Aside from being something that makes me genuinely happy to look at, it represents an important lesson for me. The week after it was taken, Dan and I took the Celebration Team to visit the same community. When we arrived, we found Maria ( who has a history of addiction/alcoholism) completely inebriated. From what I understood, jealousy had broken out within the community over the house and fights took place as a result. This paired with other traumatic events involving her family led Maria to a place of fear and distress; which eventually brought her back to the substances she depended on for comfort. The team prayed over her, did our best to offer comfort, and moved on to the community center to interact with the kids. On the way, Joshua's sister Celeste gave him to me to carry. He was crying and I noticed that not only was his diaper full but that it smelled awful too. It had to have been that way for at least two hours, mostly because Maria wasn't in the right state of mind to change him. Though I'm not a mother yet, nothing in me could allow a baby to sit in his own dirty diaper. So I proceeded to gather a couple girls from the group, go to a local store to buy a new one, and we changed him right there. While it was an incredible moment because God used us to demonstrate his love, it was also discouraging for me personally.

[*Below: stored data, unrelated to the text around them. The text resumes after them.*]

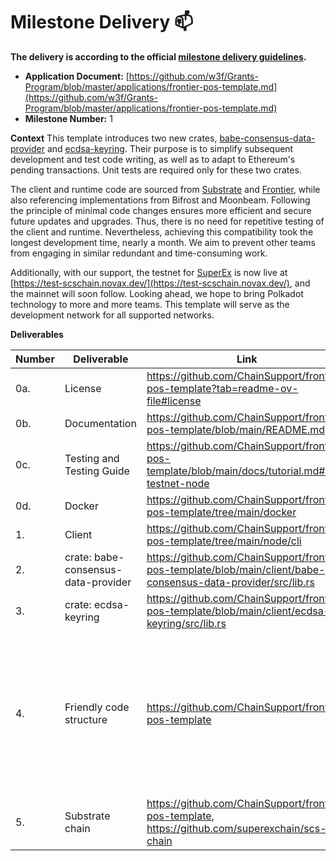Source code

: # Milestone Delivery :mailbox:


**The delivery is according to the official [milestone delivery guidelines](https://github.com/w3f/Grants-Program/blob/master/docs/Support%20Docs/milestone-deliverables-guidelines.md).**  

* **Application Document:** [https://github.com/w3f/Grants-Program/blob/master/applications/frontier-pos-template.md](https://github.com/w3f/Grants-Program/blob/master/applications/frontier-pos-template.md)
* **Milestone Number:** 1

**Context** 
This template introduces two new crates, [babe-consensus-data-provider](https://github.com/ChainSupport/frontier-pos-template/blob/main/client/babe-consensus-data-provider/src/lib.rs) and [ecdsa-keyring](https://github.com/ChainSupport/frontier-pos-template/blob/main/client/ecdsa-keyring/src/lib.rs). Their purpose is to simplify subsequent development and test code writing, as well as to adapt to Ethereum's pending transactions. Unit tests are required only for these two crates.  

The client and runtime code are sourced from [Substrate](https://github.com/paritytech/polkadot-sdk/tree/master/substrate/bin/node) and [Frontier](https://github.com/polkadot-evm/frontier/tree/master/template), while also referencing implementations from Bifrost and Moonbeam. Following the principle of minimal code changes ensures more efficient and secure future updates and upgrades. Thus, there is no need for repetitive testing of the client and runtime. Nevertheless, achieving this compatibility took the longest development time, nearly a month. We aim to prevent other teams from engaging in similar redundant and time-consuming work.

Additionally, with our support, the testnet for [SuperEx](https://www.superex.com/) is now live at [https://test-scschain.novax.dev/](https://test-scschain.novax.dev/), and the mainnet will soon follow. Looking ahead, we hope to bring Polkadot technology to more and more teams. This template will serve as the development network for all supported networks.

**Deliverables**

| Number | Deliverable | Link | Notes |
| ------------- | ------------- | ------------- |------------- |
| 0a. | License| https://github.com/ChainSupport/frontier-pos-template?tab=readme-ov-file#license| |
| 0b. | Documentation| https://github.com/ChainSupport/frontier-pos-template/blob/main/README.md | |
| 0c. | Testing and Testing Guide | https://github.com/ChainSupport/frontier-pos-template/blob/main/docs/tutorial.md#run-testnet-node | |
| 0d. | Docker | https://github.com/ChainSupport/frontier-pos-template/tree/main/docker | | 
| 1. | Client | https://github.com/ChainSupport/frontier-pos-template/tree/main/node/cli | | 
| 2. | crate: babe-consensus-data-provider | https://github.com/ChainSupport/frontier-pos-template/blob/main/client/babe-consensus-data-provider/src/lib.rs | Provide unit tests|
| 3. | crate: ecdsa-keyring | https://github.com/ChainSupport/frontier-pos-template/blob/main/client/ecdsa-keyring/src/lib.rs | Provide unit tests.|
| 4. | Friendly code structure | https://github.com/ChainSupport/frontier-pos-template | Provided two features, `testnet` and `mainnet`, which enable launching the testnet and mainnet.|
| 5. | Substrate chain | https://github.com/ChainSupport/frontier-pos-template, https://github.com/superexchain/scs-chain | |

To be honest, it was difficult for me not to feel angry with Maria after that afternoon. I had witnessed instances of God moving in her life, I knew that she was aware of the truth and what was right. Yet there was no difference in her behavior, instead she turned back to old vices and behaviors. What's worse, she neglected her own child to do so. For the next few days, she and Joshua were on my mind a lot. I prayed for Christ to renew not only her heart but mine as well.
One thing I have been struggling with significantly during my time in Costa is remembering that it God's place to change each individual I meet. Not mine. This fact isn't so easy for me to accept. I'm a nurturer and a fixer, to a fault at times. When I see someone who is hurting, I ache for them to be comforted. When I see something that is broken, I long to mend it. It's just a part of my nature.
I've realized how great the need to abandon this tendency is for me; as a missionary, Christ follower, and human being. Even when Jesus walked the Earth, he didn't take it specifically into his own hands to change people. Instead he loved them and felt compassion for them, while telling the message of the Gospel to all who would listen. He never took on the responsibility of their reaction to that truth but simply presented it and allowed it to speak for itself. He trusted in the one who sent him, knowing that though he planted seeds it was the Father who brought the harvest. The Son of God found his strength and constancy in the realization that ultimately Abba was the one working through him and transforming hearts. I am beginning to do the same.
That Sunday Maria not only came to Celebracion Iglesia but also went up to the alter for prayer. The same week, she brought all three of her kids to the feeding center and youth service. This past Saturday, she attended a conference intended specifically for women, and I got to help prayer over little Joshua. These three separate occurrences prove that in some small way she desires to move forward again instead of back. So it's true that this photo is representative of a hard lesson about faith I've been learning. But it is also a source of hope. I truly believe that Maria wants to get clean. I know she is capable of being a good mother to her children and longs to do so. More so, I trust that God is working within her and bringing things to fruition in his time, not my own. Every time I look at it, I remember this and surrender her to him once again.
Baby Joshua taking his first steps in his new home.